HIV is a virus of the immune system that causes AIDS. It attacks the immune system until it destroys it.
Many people have no symptoms in the immediate aftermath of HIV infection. Some, however, have flu-like symptoms that occur 1-2 months after exposure to the virus. (1)
They may suffer from headaches, fever, sore throat, nausea, vomiting, and tiredness.
These symptoms appear because of your immune system, trying to fight and eliminate the virus.
These symptoms ordinarily disappear within a few weeks or one month and are very often mistaken for another viral infection.
During this time, the HIV infection may not show up on some types of HIV tests, but the person who has it is highly infectious and can spread the virus to others.
Besides severe or severe symptoms may not appear for ten or more years after the attack of HIV in the body.

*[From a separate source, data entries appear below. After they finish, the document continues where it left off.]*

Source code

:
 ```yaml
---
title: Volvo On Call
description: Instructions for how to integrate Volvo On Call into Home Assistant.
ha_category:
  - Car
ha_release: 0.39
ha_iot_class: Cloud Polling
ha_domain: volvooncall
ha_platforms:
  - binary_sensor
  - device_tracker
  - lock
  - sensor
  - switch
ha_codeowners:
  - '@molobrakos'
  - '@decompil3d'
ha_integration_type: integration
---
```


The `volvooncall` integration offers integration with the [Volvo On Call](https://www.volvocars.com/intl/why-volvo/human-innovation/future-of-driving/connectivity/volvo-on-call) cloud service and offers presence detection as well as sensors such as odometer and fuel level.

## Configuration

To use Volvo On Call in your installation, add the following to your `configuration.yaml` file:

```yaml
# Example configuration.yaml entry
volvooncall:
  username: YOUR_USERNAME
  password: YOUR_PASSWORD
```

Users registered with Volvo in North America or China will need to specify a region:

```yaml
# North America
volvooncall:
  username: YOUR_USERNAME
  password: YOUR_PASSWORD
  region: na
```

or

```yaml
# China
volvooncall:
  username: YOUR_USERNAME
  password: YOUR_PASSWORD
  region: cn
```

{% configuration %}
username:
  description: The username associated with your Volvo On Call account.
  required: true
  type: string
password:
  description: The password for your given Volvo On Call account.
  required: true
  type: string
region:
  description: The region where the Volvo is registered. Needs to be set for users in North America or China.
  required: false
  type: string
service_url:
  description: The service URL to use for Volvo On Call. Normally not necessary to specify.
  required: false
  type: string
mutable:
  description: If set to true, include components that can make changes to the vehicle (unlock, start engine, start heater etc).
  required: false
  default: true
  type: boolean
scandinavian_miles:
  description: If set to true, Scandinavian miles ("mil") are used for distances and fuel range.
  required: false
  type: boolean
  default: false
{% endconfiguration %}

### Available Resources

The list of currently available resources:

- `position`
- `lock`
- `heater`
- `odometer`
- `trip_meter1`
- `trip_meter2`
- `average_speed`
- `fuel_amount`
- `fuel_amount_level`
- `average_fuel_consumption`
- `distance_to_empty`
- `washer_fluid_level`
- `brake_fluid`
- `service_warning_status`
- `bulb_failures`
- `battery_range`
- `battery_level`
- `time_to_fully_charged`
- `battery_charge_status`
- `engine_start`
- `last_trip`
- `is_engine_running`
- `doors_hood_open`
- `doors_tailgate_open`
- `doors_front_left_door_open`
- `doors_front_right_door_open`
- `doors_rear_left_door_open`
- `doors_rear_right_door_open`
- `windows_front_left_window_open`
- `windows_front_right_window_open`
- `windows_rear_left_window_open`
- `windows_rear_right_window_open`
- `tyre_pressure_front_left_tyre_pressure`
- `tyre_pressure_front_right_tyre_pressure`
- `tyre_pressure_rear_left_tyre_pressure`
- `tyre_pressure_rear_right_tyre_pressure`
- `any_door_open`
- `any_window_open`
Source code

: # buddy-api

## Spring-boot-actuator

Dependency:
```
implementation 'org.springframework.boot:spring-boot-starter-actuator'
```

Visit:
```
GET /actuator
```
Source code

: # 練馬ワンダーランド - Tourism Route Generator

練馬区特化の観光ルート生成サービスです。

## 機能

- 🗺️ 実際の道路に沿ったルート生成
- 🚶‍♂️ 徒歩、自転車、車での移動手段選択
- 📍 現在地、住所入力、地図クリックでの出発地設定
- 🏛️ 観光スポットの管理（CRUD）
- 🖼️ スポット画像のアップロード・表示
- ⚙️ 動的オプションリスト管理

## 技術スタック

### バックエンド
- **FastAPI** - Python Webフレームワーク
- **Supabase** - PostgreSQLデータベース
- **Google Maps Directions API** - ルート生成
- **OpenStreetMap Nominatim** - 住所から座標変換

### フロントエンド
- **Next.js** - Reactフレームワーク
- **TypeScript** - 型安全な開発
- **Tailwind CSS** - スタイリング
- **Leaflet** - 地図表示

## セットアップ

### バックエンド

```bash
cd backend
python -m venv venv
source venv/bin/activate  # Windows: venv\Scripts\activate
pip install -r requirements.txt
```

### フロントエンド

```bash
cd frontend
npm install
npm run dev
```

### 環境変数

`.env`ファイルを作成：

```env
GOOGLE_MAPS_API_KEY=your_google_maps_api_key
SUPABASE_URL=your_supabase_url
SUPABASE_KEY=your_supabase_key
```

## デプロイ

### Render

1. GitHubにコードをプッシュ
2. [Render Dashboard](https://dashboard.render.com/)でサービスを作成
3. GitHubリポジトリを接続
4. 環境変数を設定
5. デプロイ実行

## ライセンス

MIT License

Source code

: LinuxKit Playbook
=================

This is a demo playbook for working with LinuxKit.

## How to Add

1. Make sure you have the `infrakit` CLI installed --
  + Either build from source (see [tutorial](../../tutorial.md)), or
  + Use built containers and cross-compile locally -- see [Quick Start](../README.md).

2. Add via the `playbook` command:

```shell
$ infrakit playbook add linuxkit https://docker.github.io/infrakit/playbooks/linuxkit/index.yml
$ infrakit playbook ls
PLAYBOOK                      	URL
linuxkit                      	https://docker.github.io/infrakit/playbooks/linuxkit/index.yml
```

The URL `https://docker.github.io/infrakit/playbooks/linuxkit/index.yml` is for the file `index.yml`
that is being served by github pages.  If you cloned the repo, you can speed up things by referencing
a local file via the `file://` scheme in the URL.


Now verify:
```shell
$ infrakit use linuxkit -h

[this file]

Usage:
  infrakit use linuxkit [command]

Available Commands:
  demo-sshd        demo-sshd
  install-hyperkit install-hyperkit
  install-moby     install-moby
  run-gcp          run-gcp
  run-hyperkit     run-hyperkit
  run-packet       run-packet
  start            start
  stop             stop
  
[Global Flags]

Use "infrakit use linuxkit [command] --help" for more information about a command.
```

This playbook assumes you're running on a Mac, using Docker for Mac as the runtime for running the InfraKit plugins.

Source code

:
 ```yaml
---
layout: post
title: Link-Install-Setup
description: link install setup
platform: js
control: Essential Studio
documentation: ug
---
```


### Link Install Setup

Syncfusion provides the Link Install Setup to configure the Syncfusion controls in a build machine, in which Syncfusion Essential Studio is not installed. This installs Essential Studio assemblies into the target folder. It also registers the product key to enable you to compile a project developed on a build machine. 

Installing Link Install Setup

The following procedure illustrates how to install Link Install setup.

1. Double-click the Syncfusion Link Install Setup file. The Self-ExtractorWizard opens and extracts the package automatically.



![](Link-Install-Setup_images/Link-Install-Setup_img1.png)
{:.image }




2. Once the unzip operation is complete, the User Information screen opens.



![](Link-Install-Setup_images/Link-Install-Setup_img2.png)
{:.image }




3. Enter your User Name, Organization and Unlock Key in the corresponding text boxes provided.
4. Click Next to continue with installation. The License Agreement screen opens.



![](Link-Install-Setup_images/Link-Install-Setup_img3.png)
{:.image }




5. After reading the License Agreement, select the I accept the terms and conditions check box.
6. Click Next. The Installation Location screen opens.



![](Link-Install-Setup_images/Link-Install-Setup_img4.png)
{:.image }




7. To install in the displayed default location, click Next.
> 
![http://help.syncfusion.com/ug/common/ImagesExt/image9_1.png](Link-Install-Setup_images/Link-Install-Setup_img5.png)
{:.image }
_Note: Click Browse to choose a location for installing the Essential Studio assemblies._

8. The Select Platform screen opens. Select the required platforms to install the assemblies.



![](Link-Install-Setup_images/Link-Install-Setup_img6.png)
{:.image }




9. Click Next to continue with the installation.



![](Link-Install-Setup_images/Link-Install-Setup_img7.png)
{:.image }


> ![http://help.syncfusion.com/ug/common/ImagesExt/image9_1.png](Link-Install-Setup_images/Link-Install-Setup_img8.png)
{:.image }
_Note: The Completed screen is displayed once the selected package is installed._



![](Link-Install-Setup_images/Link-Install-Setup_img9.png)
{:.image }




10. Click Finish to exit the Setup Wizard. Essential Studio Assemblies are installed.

It is also sure to bear in mind that not every patient is going to have symptoms.
What Is Usually The Early Sign Of HIV?
- Prolonged swelling of the lymph glands in the armpits, groin, or neck
- Breathing problems and persistent coughing
- Skin Rashes
- Regular fatigue and headache
- Rapid weight loss (No matter how much you eat)
- Sores of the mouth, anus, or genitals
- Night sweats and high fevers with diarrhea
Some people may start to have these seven early signs symptoms only after a few months, while others may seem healthy for more than ten years.
During this time, HIV is very active, spoiling, and killing the immune system cells.
As the immune system deteriorates, several complications begin to appear.
One of the first symptoms, experienced by many of those with HIV infection, is lymph node enlargement that lasts for more than three months.
Other symptoms are often occurring months or years before the onset of AIDS (the most advanced stages of HIV infection).
In this stage, the number of your CD4 T-Cells becomes very low, and you may also have more frequent symptoms include general weakness, unexplained weight loss, recurring fever episodes, notice swollen lymph nodes in your groin or neck. (2)
And also constant sweating, recurrent mycotic infections (vaginal or oral), rash or persistent skin dryness, yeast infections in the throat, vagina, or mouth, Pelvic inflammatory disease (PID) that does not respond to treatment and loss of short-term memory.
Getting tested for HIV is a good idea because it allows you to make healthy decisions to avoid getting or transmitting the infection.
Since HIV infection often does not produce any immediate symptoms, the virus is mainly detected by blood testing for the presence of HIV antibodies.
These antibodies do not reach detectable levels generally until 1-3 months after the infection, and it may take up to six months for their levels to be detected by standard tests. (3)
Early diagnosis matters a lot because this allows the doctor to use some treatment options to prevent it from spreading.
There are certain anti-HIV drugs available for people to help protect themselves.
How To Prevent HIV Infection
Since there is no vaccine against HIV, the only way to prevent infection is to avoid behaviors that pose a risk of disease, such as sharing needles or having unprotected intercourse.
But it is good to know that condom is a relatively effective barrier against HIV.
Use a condom, and it reduces the risk of contracting HIV and other sexually transmitted diseases.
Treatment Of HIV Infection
Treatment for HIV is termed antiretroviral therapy or ART.
The antiretroviral therapy (ARV) is needed to secure a decrease in the virus concentration and to be able to maintain it for a long time, prevent viral mutations, and develop resistance to treatment. (4)
If taken the right way, every day, ART can prolong the lives of a person infected with HIV, keep them healthy, and much lower their chance of infecting others.
Get tested., you should not assume you have HIV just because you have any of these symptoms. Other illnesses can cause each of these symptoms.
So getting HIV test is very valuable, there is no other way to confirm if you have HIV or not.
Considering a person living with HIV who isn’t receiving treatment can still spread the virus, even if they have no symptoms.